In this data, count the lines in which "forum" appears and give only that number.

[Plain-text document sources]
********************

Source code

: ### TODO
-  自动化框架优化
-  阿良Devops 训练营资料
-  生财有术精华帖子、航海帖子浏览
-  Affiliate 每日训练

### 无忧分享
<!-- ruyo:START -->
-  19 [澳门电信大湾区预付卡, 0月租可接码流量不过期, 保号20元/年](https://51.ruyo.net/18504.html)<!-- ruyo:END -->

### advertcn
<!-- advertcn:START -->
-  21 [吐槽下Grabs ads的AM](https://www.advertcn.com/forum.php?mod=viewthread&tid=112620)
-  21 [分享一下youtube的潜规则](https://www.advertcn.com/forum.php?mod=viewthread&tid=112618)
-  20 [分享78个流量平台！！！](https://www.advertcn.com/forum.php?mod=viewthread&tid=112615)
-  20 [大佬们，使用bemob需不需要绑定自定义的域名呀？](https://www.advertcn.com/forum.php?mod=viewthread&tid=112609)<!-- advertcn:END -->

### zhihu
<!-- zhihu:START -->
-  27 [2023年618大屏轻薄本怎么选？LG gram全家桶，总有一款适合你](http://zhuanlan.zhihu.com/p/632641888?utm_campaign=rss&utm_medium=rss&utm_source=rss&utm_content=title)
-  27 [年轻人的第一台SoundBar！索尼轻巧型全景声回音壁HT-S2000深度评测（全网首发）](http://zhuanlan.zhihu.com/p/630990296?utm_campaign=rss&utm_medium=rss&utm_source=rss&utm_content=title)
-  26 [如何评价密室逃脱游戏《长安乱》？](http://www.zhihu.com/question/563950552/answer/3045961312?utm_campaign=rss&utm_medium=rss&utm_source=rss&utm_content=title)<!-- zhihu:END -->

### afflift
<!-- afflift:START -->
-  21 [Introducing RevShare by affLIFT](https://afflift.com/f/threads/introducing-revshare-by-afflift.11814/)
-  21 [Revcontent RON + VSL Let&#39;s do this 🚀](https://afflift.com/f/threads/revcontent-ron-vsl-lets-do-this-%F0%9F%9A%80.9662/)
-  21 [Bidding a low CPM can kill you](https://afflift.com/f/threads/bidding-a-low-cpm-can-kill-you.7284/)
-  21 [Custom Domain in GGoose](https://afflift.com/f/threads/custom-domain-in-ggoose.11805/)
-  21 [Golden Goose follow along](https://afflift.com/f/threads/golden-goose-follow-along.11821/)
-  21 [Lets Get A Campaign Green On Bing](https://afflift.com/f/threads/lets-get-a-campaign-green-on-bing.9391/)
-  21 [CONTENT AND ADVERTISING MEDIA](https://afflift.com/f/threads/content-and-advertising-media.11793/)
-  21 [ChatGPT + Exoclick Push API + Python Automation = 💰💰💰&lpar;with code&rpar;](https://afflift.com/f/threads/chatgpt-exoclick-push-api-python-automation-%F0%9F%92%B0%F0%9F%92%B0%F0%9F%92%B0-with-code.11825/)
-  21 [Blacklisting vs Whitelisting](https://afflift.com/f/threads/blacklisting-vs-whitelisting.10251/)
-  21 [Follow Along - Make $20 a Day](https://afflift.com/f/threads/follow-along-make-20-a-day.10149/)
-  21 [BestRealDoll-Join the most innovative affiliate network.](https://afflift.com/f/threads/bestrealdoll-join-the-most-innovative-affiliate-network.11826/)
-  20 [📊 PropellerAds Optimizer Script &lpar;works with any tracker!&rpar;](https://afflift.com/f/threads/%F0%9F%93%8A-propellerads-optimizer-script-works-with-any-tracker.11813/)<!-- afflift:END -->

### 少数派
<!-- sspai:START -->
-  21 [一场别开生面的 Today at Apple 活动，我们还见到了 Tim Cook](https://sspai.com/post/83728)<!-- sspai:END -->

********************

(Written solution) 4